◆ **Work required**: Leaving out the pictures, return each line of the entries from the first through the line with "[api_key](../../README.md#api_key)", and only those lines.

◆ **Data supplied**:

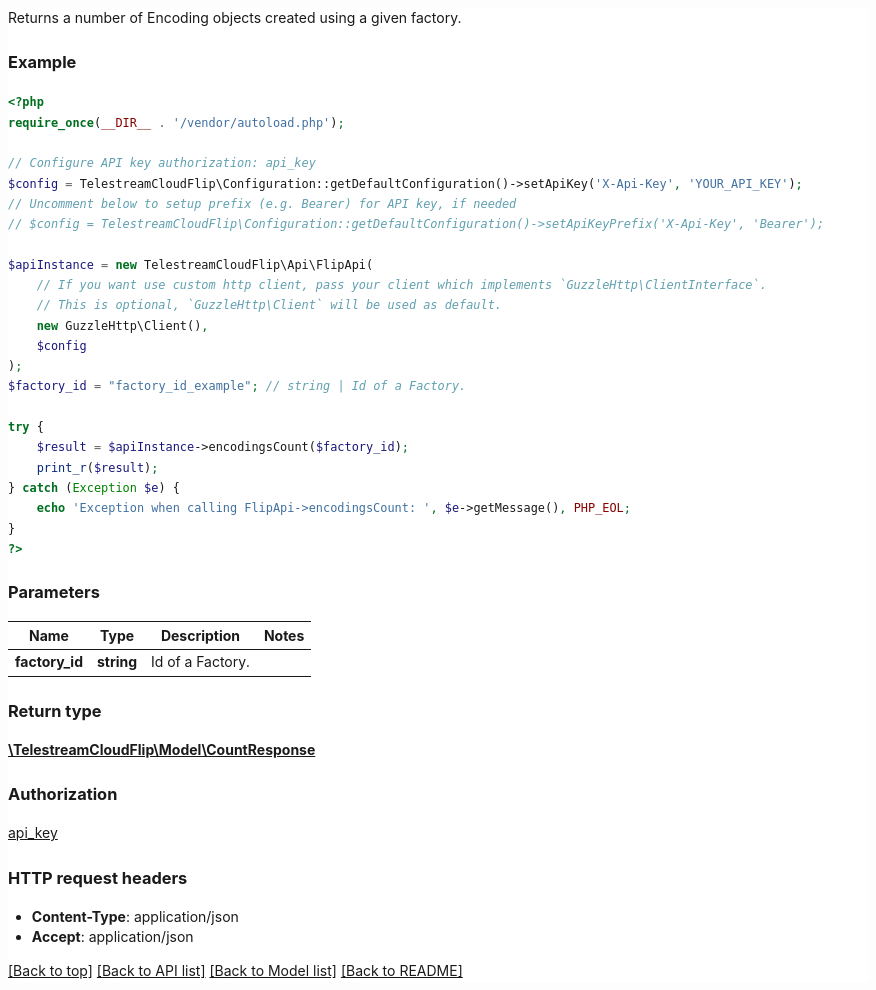 Returns a number of Encoding objects created using a given factory.

### Example
```php
<?php
require_once(__DIR__ . '/vendor/autoload.php');

// Configure API key authorization: api_key
$config = TelestreamCloudFlip\Configuration::getDefaultConfiguration()->setApiKey('X-Api-Key', 'YOUR_API_KEY');
// Uncomment below to setup prefix (e.g. Bearer) for API key, if needed
// $config = TelestreamCloudFlip\Configuration::getDefaultConfiguration()->setApiKeyPrefix('X-Api-Key', 'Bearer');

$apiInstance = new TelestreamCloudFlip\Api\FlipApi(
    // If you want use custom http client, pass your client which implements `GuzzleHttp\ClientInterface`.
    // This is optional, `GuzzleHttp\Client` will be used as default.
    new GuzzleHttp\Client(),
    $config
);
$factory_id = "factory_id_example"; // string | Id of a Factory.

try {
    $result = $apiInstance->encodingsCount($factory_id);
    print_r($result);
} catch (Exception $e) {
    echo 'Exception when calling FlipApi->encodingsCount: ', $e->getMessage(), PHP_EOL;
}
?>
```

### Parameters

Name | Type | Description  | Notes
------------- | ------------- | ------------- | -------------
 **factory_id** | **string**| Id of a Factory. |

### Return type

[**\TelestreamCloudFlip\Model\CountResponse**](../Model/CountResponse.md)

### Authorization

[api_key](../../README.md#api_key)

### HTTP request headers

 - **Content-Type**: application/json
 - **Accept**: application/json

[[Back to top]](#) [[Back to API list]](../../README.md#documentation-for-api-endpoints) [[Back to Model list]](../../README.md#documentation-for-models) [[Back to README]](../../README.md)
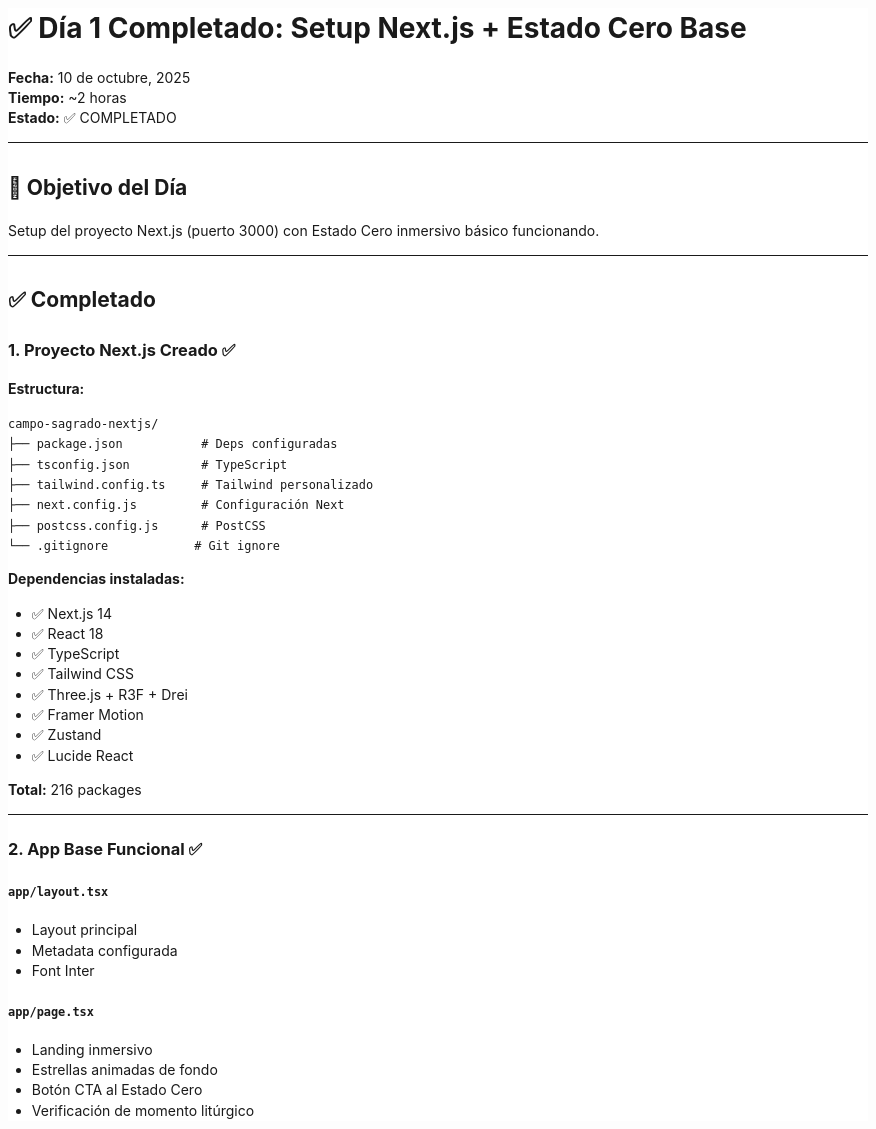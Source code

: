 # ✅ Día 1 Completado: Setup Next.js + Estado Cero Base

**Fecha:** 10 de octubre, 2025  
**Tiempo:** ~2 horas  
**Estado:** ✅ COMPLETADO

---

## 🎯 Objetivo del Día

Setup del proyecto Next.js (puerto 3000) con Estado Cero inmersivo básico funcionando.

---

## ✅ Completado

### 1. **Proyecto Next.js Creado** ✅

**Estructura:**
```
campo-sagrado-nextjs/
├── package.json           # Deps configuradas
├── tsconfig.json          # TypeScript
├── tailwind.config.ts     # Tailwind personalizado
├── next.config.js         # Configuración Next
├── postcss.config.js      # PostCSS
└── .gitignore            # Git ignore
```

**Dependencias instaladas:**
- ✅ Next.js 14
- ✅ React 18
- ✅ TypeScript
- ✅ Tailwind CSS
- ✅ Three.js + R3F + Drei
- ✅ Framer Motion
- ✅ Zustand
- ✅ Lucide React

**Total:** 216 packages

---

### 2. **App Base Funcional** ✅

#### `app/layout.tsx`
- Layout principal
- Metadata configurada
- Font Inter

#### `app/page.tsx`
- Landing inmersivo
- Estrellas animadas de fondo
- Botón CTA al Estado Cero
- Verificación de momento litúrgico

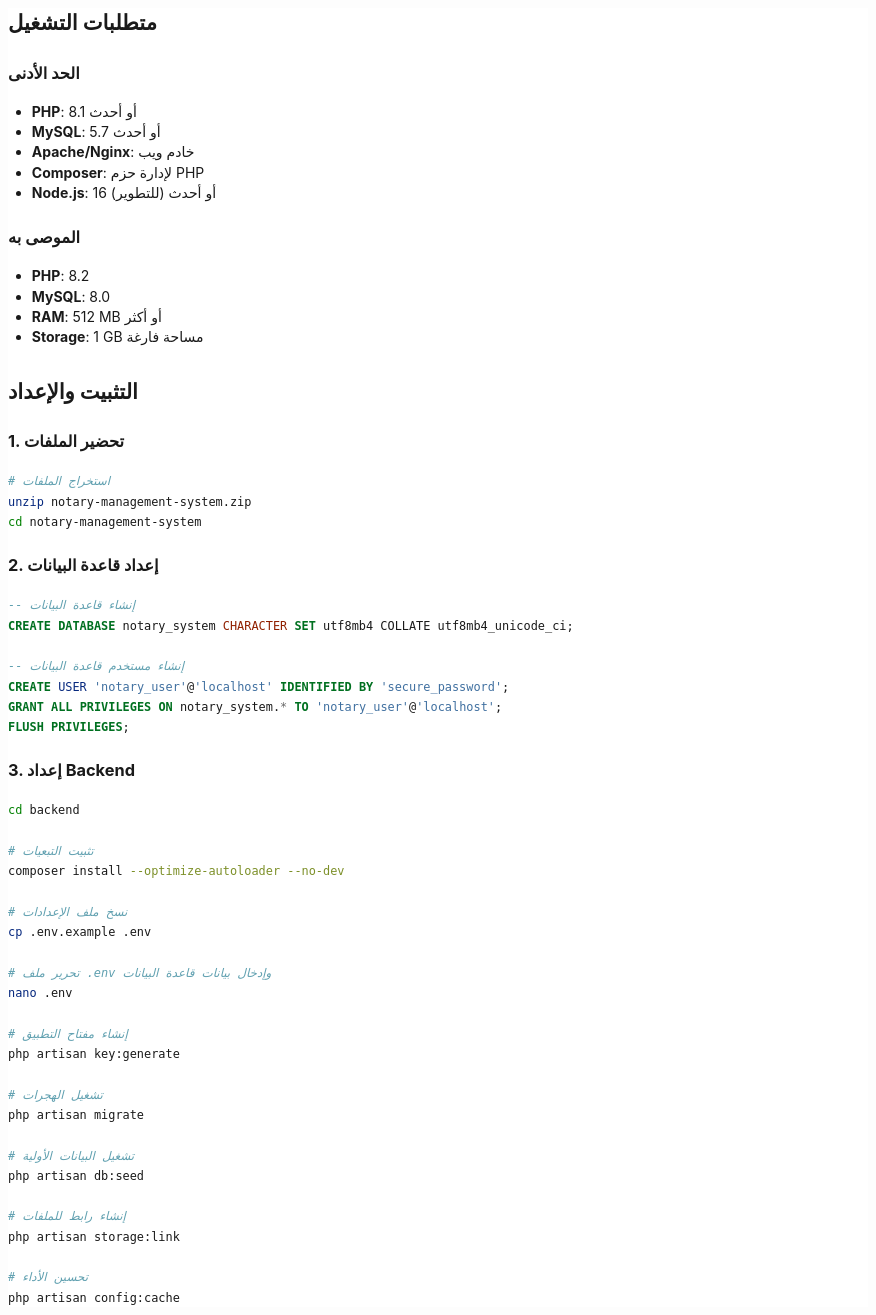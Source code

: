 ## متطلبات التشغيل

### الحد الأدنى
- **PHP**: 8.1 أو أحدث
- **MySQL**: 5.7 أو أحدث
- **Apache/Nginx**: خادم ويب
- **Composer**: لإدارة حزم PHP
- **Node.js**: 16 أو أحدث (للتطوير)

### الموصى به
- **PHP**: 8.2
- **MySQL**: 8.0
- **RAM**: 512 MB أو أكثر
- **Storage**: 1 GB مساحة فارغة

## التثبيت والإعداد

### 1. تحضير الملفات
```bash
# استخراج الملفات
unzip notary-management-system.zip
cd notary-management-system
```

### 2. إعداد قاعدة البيانات
```sql
-- إنشاء قاعدة البيانات
CREATE DATABASE notary_system CHARACTER SET utf8mb4 COLLATE utf8mb4_unicode_ci;

-- إنشاء مستخدم قاعدة البيانات
CREATE USER 'notary_user'@'localhost' IDENTIFIED BY 'secure_password';
GRANT ALL PRIVILEGES ON notary_system.* TO 'notary_user'@'localhost';
FLUSH PRIVILEGES;
```

### 3. إعداد Backend
```bash
cd backend

# تثبيت التبعيات
composer install --optimize-autoloader --no-dev

# نسخ ملف الإعدادات
cp .env.example .env

# تحرير ملف .env وإدخال بيانات قاعدة البيانات
nano .env

# إنشاء مفتاح التطبيق
php artisan key:generate

# تشغيل الهجرات
php artisan migrate

# تشغيل البيانات الأولية
php artisan db:seed

# إنشاء رابط للملفات
php artisan storage:link

# تحسين الأداء
php artisan config:cache
```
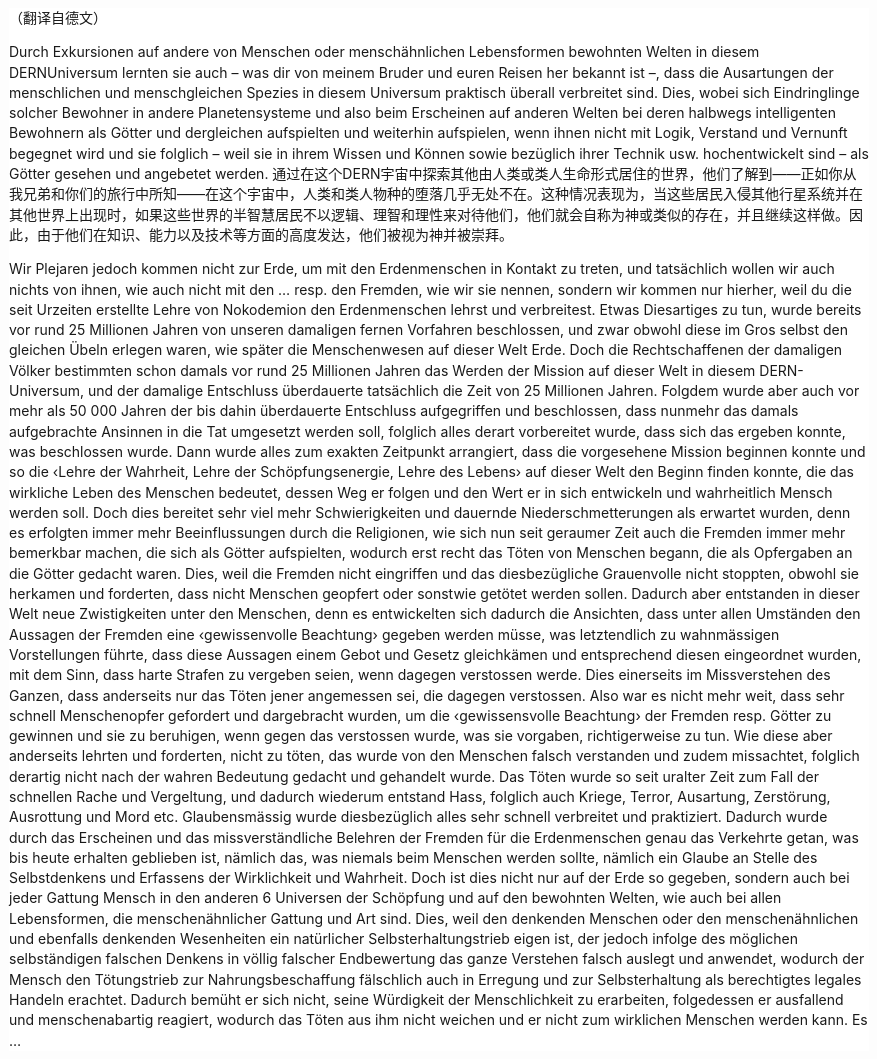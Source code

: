 （翻译自德文）

Durch Exkursionen auf andere von Menschen oder menschähnlichen Lebensformen bewohnten Welten in diesem DERNUniversum lernten sie auch – was dir von meinem Bruder und euren Reisen her bekannt ist –, dass die Ausartungen der menschlichen und menschgleichen Spezies in diesem Universum praktisch überall verbreitet sind. Dies, wobei sich Eindringlinge solcher Bewohner in andere Planetensysteme und also beim Erscheinen auf anderen Welten bei deren halbwegs intelligenten Bewohnern als Götter und dergleichen aufspielten und weiterhin aufspielen, wenn ihnen nicht mit Logik, Verstand und Vernunft begegnet wird und sie folglich – weil sie in ihrem Wissen und Können sowie bezüglich ihrer Technik usw. hochentwickelt sind – als Götter gesehen und angebetet werden.
通过在这个DERN宇宙中探索其他由人类或类人生命形式居住的世界，他们了解到——正如你从我兄弟和你们的旅行中所知——在这个宇宙中，人类和类人物种的堕落几乎无处不在。这种情况表现为，当这些居民入侵其他行星系统并在其他世界上出现时，如果这些世界的半智慧居民不以逻辑、理智和理性来对待他们，他们就会自称为神或类似的存在，并且继续这样做。因此，由于他们在知识、能力以及技术等方面的高度发达，他们被视为神并被崇拜。

Wir Plejaren jedoch kommen nicht zur Erde, um mit den Erdenmenschen in Kontakt zu treten, und tatsächlich wollen wir auch nichts von ihnen, wie auch nicht mit den … resp. den Fremden, wie wir sie nennen, sondern wir kommen nur hierher, weil du die seit Urzeiten erstellte Lehre von Nokodemion den Erdenmenschen lehrst und verbreitest. Etwas Diesartiges zu tun, wurde bereits vor rund 25 Millionen Jahren von unseren damaligen fernen Vorfahren beschlossen, und zwar obwohl diese im Gros selbst den gleichen Übeln erlegen waren, wie später die Menschenwesen auf dieser Welt Erde. Doch die Rechtschaffenen der damaligen Völker bestimmten schon damals vor rund 25 Millionen Jahren das Werden der Mission auf dieser Welt in diesem DERN-Universum, und der damalige Entschluss überdauerte tatsächlich die Zeit von 25 Millionen Jahren. Folgdem wurde aber auch vor mehr als 50 000 Jahren der bis dahin überdauerte Entschluss aufgegriffen und beschlossen, dass nunmehr das damals aufgebrachte Ansinnen in die Tat umgesetzt werden soll, folglich alles derart vorbereitet wurde, dass sich das ergeben konnte, was beschlossen wurde. Dann wurde alles zum exakten Zeitpunkt arrangiert, dass die vorgesehene Mission beginnen konnte und so die ‹Lehre der Wahrheit, Lehre der Schöpfungsenergie, Lehre des Lebens› auf dieser Welt den Beginn finden konnte, die das wirkliche Leben des Menschen bedeutet, dessen Weg er folgen und den Wert er in sich entwickeln und wahrheitlich Mensch werden soll. Doch dies bereitet sehr viel mehr Schwierigkeiten und dauernde Niederschmetterungen als erwartet wurden, denn es erfolgten immer mehr Beeinflussungen durch die Religionen, wie sich nun seit geraumer Zeit auch die Fremden immer mehr bemerkbar machen, die sich als Götter aufspielten, wodurch erst recht das Töten von Menschen begann, die als Opfergaben an die Götter gedacht waren. Dies, weil die Fremden nicht eingriffen und das diesbezügliche Grauenvolle nicht stoppten, obwohl sie herkamen und forderten, dass nicht Menschen geopfert oder sonstwie getötet werden sollen. Dadurch aber entstanden in dieser Welt neue Zwistigkeiten unter den Menschen, denn es entwickelten sich dadurch die Ansichten, dass unter allen Umständen den Aussagen der Fremden eine ‹gewissenvolle Beachtung› gegeben werden müsse, was letztendlich zu wahnmässigen Vorstellungen führte, dass diese Aussagen einem Gebot und Gesetz gleichkämen und entsprechend diesen eingeordnet wurden, mit dem Sinn, dass harte Strafen zu vergeben seien, wenn dagegen verstossen werde. Dies einerseits im Missverstehen des Ganzen, dass anderseits nur das Töten jener angemessen sei, die dagegen verstossen. Also war es nicht mehr weit, dass sehr schnell Menschenopfer gefordert und dargebracht wurden, um die ‹gewissensvolle Beachtung› der Fremden resp. Götter zu gewinnen und sie zu beruhigen, wenn gegen das verstossen wurde, was sie vorgaben, richtigerweise zu tun. Wie diese aber anderseits lehrten und forderten, nicht zu töten, das wurde von den Menschen falsch verstanden und zudem missachtet, folglich derartig nicht nach der wahren Bedeutung gedacht und gehandelt wurde. Das Töten wurde so seit uralter Zeit zum Fall der schnellen Rache und Vergeltung, und dadurch wiederum entstand Hass, folglich auch Kriege, Terror, Ausartung, Zerstörung, Ausrottung und Mord etc. Glaubensmässig wurde diesbezüglich alles sehr schnell verbreitet und praktiziert. Dadurch wurde durch das Erscheinen und das missverständliche Belehren der Fremden für die Erdenmenschen genau das Verkehrte getan, was bis heute erhalten geblieben ist, nämlich das, was niemals beim Menschen werden sollte, nämlich ein Glaube an Stelle des Selbstdenkens und Erfassens der Wirklichkeit und Wahrheit. Doch ist dies nicht nur auf der Erde so gegeben, sondern auch bei jeder Gattung Mensch in den anderen 6 Universen der Schöpfung und auf den bewohnten Welten, wie auch bei allen Lebensformen, die menschenähnlicher Gattung und Art sind. Dies, weil den denkenden Menschen oder den menschenähnlichen und ebenfalls denkenden Wesenheiten ein natürlicher Selbsterhaltungstrieb eigen ist, der jedoch infolge des möglichen selbständigen falschen Denkens in völlig falscher Endbewertung das ganze Verstehen falsch auslegt und anwendet, wodurch der Mensch den Tötungstrieb zur Nahrungsbeschaffung fälschlich auch in Erregung und zur Selbsterhaltung als berechtigtes legales Handeln erachtet. Dadurch bemüht er sich nicht, seine Würdigkeit der Menschlichkeit zu erarbeiten, folgedessen er ausfallend und menschenabartig reagiert, wodurch das Töten aus ihm nicht weichen und er nicht zum wirklichen Menschen werden kann. Es …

◆ **Problem solution**:
 Returns a number of Encoding objects created using a given factory.

### Example
```php
<?php
require_once(__DIR__ . '/vendor/autoload.php');

// Configure API key authorization: api_key
$config = TelestreamCloudFlip\Configuration::getDefaultConfiguration()->setApiKey('X-Api-Key', 'YOUR_API_KEY');
// Uncomment below to setup prefix (e.g. Bearer) for API key, if needed
// $config = TelestreamCloudFlip\Configuration::getDefaultConfiguration()->setApiKeyPrefix('X-Api-Key', 'Bearer');

$apiInstance = new TelestreamCloudFlip\Api\FlipApi(
    // If you want use custom http client, pass your client which implements `GuzzleHttp\ClientInterface`.
    // This is optional, `GuzzleHttp\Client` will be used as default.
    new GuzzleHttp\Client(),
    $config
);
$factory_id = "factory_id_example"; // string | Id of a Factory.

try {
    $result = $apiInstance->encodingsCount($factory_id);
    print_r($result);
} catch (Exception $e) {
    echo 'Exception when calling FlipApi->encodingsCount: ', $e->getMessage(), PHP_EOL;
}
?>
```

### Parameters

Name | Type | Description  | Notes
------------- | ------------- | ------------- | -------------
 **factory_id** | **string**| Id of a Factory. |

### Return type

[**\TelestreamCloudFlip\Model\CountResponse**](../Model/CountResponse.md)

### Authorization

[api_key](../../README.md#api_key)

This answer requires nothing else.